*Your instructions*
Report all lines in the records that hold the string "equal".

★ ★ ★ ★ ★

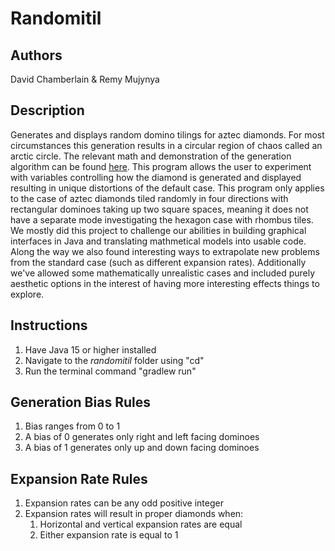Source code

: # Randomitil

## Authors
David Chamberlain & Remy Mujynya

## Description
Generates and displays random domino tilings for aztec diamonds. For most circumstances this generation results in a circular region of chaos called an arctic circle. The relevant math and demonstration of the generation algorithm can be found [here](https://youtu.be/Yy7Q8IWNfHM). This program allows the user to experiment with variables controlling how the diamond is generated and displayed resulting in unique distortions of the default case. This program only applies to the case of aztec diamonds tiled randomly in four directions with rectangular dominoes taking up two square spaces, meaning it does not have a separate mode investigating the hexagon case with rhombus tiles.
We mostly did this project to challenge our abilities in building graphical interfaces in Java and translating mathmetical models into usable code. Along the way we also found interesting ways to extrapolate new problems from the standard case (such as different expansion rates). Additionally we've allowed some mathematically unrealistic cases and included purely aesthetic options in the interest of having more interesting effects things to explore.

## Instructions
1. Have Java 15 or higher installed
1. Navigate to the *randomitil* folder using "cd"
1. Run the terminal command "gradlew run"

## Generation Bias Rules
1. Bias ranges from 0 to 1
1. A bias of 0 generates only right and left facing dominoes
1. A bias of 1 generates only up and down facing dominoes

## Expansion Rate Rules
1. Expansion rates can be any odd positive integer
1. Expansion rates will result in proper diamonds when:
    1. Horizontal and vertical expansion rates are equal
    1. Either expansion rate is equal to 1
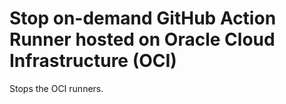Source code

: # Stop on-demand GitHub Action Runner hosted on Oracle Cloud Infrastructure (OCI)

Stops the OCI runners.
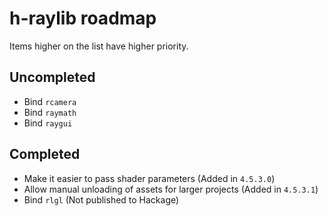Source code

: # h-raylib roadmap

Items higher on the list have higher priority.

## Uncompleted
- Bind `rcamera`
- Bind `raymath`
- Bind `raygui`

## Completed
- Make it easier to pass shader parameters (Added in `4.5.3.0`)
- Allow manual unloading of assets for larger projects (Added in `4.5.3.1`)
- Bind `rlgl` (Not published to Hackage)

★ ★ ★ ★ ★

*Exercise answer*
    1. Horizontal and vertical expansion rates are equal
    1. Either expansion rate is equal to 1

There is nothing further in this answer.